Segment Open

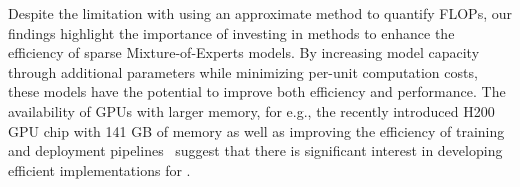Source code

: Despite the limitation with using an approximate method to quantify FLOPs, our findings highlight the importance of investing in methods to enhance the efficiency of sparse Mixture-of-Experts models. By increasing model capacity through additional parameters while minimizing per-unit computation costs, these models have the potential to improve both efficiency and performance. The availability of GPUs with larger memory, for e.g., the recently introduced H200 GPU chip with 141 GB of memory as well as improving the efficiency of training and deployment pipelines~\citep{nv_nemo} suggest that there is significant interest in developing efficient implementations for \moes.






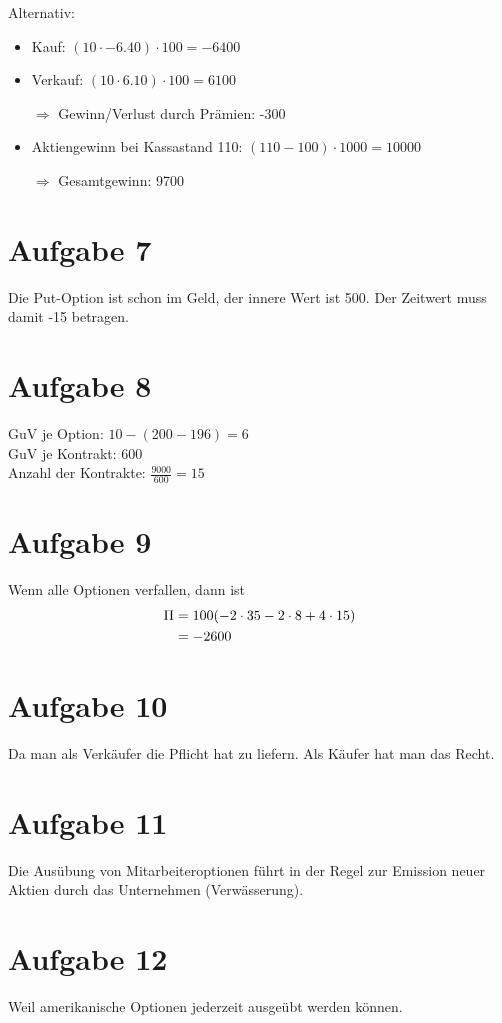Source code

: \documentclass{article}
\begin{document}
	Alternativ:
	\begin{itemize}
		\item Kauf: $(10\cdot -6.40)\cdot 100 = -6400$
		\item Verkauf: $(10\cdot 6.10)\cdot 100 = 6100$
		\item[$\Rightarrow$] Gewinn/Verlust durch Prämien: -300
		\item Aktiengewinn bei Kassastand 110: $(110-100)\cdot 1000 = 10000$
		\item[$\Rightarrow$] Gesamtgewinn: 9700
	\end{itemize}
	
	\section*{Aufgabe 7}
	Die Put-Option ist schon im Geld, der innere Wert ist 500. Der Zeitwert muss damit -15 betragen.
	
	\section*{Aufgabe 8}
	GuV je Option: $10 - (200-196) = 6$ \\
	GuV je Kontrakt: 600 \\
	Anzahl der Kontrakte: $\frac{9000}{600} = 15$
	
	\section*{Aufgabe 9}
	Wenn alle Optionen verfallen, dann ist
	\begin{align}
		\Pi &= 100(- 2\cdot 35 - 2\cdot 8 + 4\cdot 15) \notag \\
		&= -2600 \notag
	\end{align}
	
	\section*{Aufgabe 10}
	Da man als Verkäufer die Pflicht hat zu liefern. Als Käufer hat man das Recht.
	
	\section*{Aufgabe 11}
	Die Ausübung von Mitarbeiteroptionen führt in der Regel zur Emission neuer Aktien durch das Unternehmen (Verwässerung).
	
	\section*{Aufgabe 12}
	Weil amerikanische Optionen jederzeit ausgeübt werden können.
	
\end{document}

Segment Closed
Segment Open

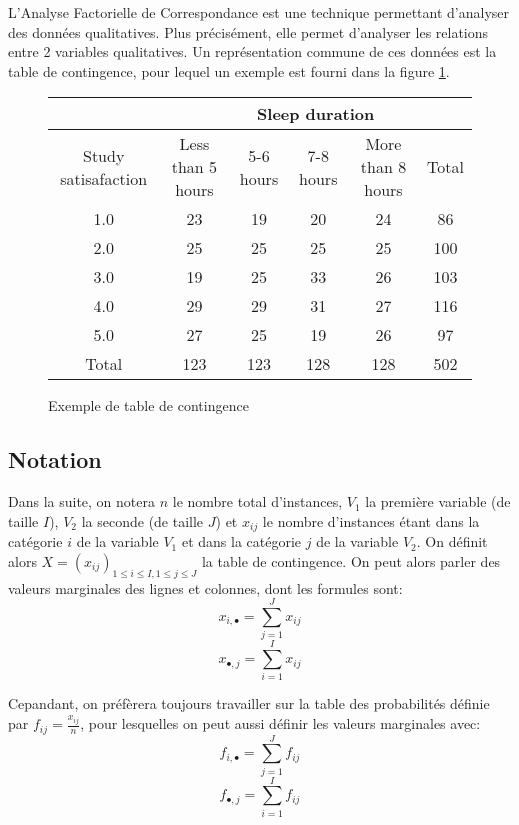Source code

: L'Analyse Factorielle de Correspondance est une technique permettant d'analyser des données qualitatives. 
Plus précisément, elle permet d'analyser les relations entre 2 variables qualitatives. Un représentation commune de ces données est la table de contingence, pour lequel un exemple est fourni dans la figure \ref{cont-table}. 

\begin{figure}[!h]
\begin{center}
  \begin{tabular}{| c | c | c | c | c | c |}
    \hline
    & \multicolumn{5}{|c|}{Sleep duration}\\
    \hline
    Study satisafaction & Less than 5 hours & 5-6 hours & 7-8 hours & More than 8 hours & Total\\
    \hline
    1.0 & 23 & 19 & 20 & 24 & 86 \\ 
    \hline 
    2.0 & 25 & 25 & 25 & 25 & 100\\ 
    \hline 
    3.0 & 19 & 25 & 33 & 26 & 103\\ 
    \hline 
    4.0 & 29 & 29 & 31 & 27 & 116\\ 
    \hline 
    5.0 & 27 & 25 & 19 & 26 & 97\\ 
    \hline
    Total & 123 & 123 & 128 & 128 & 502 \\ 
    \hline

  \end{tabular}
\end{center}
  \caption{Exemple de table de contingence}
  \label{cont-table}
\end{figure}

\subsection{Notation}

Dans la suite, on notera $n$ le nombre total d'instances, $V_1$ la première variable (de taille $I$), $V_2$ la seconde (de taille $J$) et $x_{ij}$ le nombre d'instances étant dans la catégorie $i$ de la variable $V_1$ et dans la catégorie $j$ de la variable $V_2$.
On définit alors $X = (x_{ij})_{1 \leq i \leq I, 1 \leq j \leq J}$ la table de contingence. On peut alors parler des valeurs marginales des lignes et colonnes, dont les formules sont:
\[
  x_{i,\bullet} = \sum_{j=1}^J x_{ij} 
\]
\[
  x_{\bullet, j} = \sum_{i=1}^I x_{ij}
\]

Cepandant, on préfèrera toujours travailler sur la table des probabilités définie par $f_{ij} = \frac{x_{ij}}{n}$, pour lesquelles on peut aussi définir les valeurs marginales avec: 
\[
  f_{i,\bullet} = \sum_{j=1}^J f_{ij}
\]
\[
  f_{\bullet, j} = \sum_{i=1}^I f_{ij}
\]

Segment Closed

### WORK ITEM
Reproducing the whole listing above is not the task. Copy exactly only the lines from the one with "Study satisafaction &" to the one with "Dans la suite, on", both kept.

### ANSWER BOX
    Study satisafaction & Less than 5 hours & 5-6 hours & 7-8 hours & More than 8 hours & Total\\
    \hline
    1.0 & 23 & 19 & 20 & 24 & 86 \\ 
    \hline 
    2.0 & 25 & 25 & 25 & 25 & 100\\ 
    \hline 
    3.0 & 19 & 25 & 33 & 26 & 103\\ 
    \hline 
    4.0 & 29 & 29 & 31 & 27 & 116\\ 
    \hline 
    5.0 & 27 & 25 & 19 & 26 & 97\\ 
    \hline
    Total & 123 & 123 & 128 & 128 & 502 \\ 
    \hline

  \end{tabular}
\end{center}
  \caption{Exemple de table de contingence}
  \label{cont-table}
\end{figure}

\subsection{Notation}

Dans la suite, on notera $n$ le nombre total d'instances, $V_1$ la première variable (de taille $I$), $V_2$ la seconde (de taille $J$) et $x_{ij}$ le nombre d'instances étant dans la catégorie $i$ de la variable $V_1$ et dans la catégorie $j$ de la variable $V_2$.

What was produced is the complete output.